Benzodiazepines increased risk of pneumonia in people with Alzheimer’s disease.
Alzheimer’s disease, like other forms of dementia, may cause agitation and restlessness in patients. While medications may help, there may also be risks.
Alzheimer’s disease is a form of dementia that appears in older patients and usually begins with gradual loss of memory. The disease causes changes to the structure of the brain.
People with Alzheimer’s may be more susceptible to infections such as pneumonia than those of a similar age who do not have dementia. Approximately 60 to 70 percent of dementia is caused by Alzheimer’s disease.
Heidi Taipale, PhD Pharm, led the study of more than 49,000 patients. Dr. Taipale is a post-doctoral researcher at the Kuopio Research Centre of Geriatric Care, University of Eastern Finland in Kuopio, Finland.

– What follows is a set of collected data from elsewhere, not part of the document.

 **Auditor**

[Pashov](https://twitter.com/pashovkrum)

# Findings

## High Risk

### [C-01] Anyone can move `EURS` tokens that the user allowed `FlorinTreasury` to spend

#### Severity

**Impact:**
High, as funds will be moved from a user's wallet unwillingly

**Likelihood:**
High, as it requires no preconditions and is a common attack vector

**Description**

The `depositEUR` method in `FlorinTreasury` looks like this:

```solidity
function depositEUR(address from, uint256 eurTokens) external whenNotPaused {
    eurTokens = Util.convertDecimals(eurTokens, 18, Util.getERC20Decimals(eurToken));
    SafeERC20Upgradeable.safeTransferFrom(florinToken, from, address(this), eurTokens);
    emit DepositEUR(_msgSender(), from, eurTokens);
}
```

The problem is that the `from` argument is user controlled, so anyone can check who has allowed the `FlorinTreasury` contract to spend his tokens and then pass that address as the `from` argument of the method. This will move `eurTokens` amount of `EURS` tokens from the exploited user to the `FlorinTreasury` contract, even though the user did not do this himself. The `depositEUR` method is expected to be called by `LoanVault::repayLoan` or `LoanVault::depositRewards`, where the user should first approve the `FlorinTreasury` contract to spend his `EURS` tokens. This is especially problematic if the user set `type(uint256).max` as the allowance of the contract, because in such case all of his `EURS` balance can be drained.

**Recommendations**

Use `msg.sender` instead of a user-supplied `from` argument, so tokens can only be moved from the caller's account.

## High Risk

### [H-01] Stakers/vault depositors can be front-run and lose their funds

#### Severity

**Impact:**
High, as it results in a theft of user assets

Two classes of sedatives are commonly used in people with dementia: benzodiazepines and non-benzodiazepines (known as Z-drugs).
Dr. Taipale and colleagues examined data on Finnish people with Alzheimer’s disease living in the community between 2005 and 2011. Most of the patients were women, with a mean age of 80. 5232 patients were taking benzodiazepines and 3269 were taking Z-drugs. The remaining patients were not taking sedatives.
People taking benzodiazepines had a 30 percent higher risk of developing pneumonia than either of the other groups. The risk was highest in the first 30 days after the medication was started
Benzodiazepines are known to increase the risk of pneumonia in all patients who routinely take the medication, possibly by increasing the chance of food aspiration into the lungs.
The link between Z-drugs and pneumonia was not statistically significant, but the researchers did not conclude Z-drugs were safer as the designed was not directly comparing the two medications.
Dr. Paula Rochon of Women’s College Hospital and the University of Toronto and her coauthors, writes in a related commentary that this study “is a good reminder to clinicians to ‘first do no harm’ when prescribing these drugs for frail older women and men with dementia. Nonpharmacologic approaches should be the starting point when managing neuropsychiatric symptoms in this patient population, which should help to limit inappropriate use of these drugs.”
The study was published in the April issue of the Canadian Medical Journal.
No outside funding was provided for the study.
Co-authors Heidi Taipale, Antti Tanskanen and Jari Tiihonen reported potential conflicts of interest in that they have received funding from pharmaceutical manufacturers such as Eli Lilly, AstraZeneca, F. Hoffman-La Roche, Bristol-Myers Squibb and GlaxoSmithKline, which manufacture benzodiazepines or Z-drugs.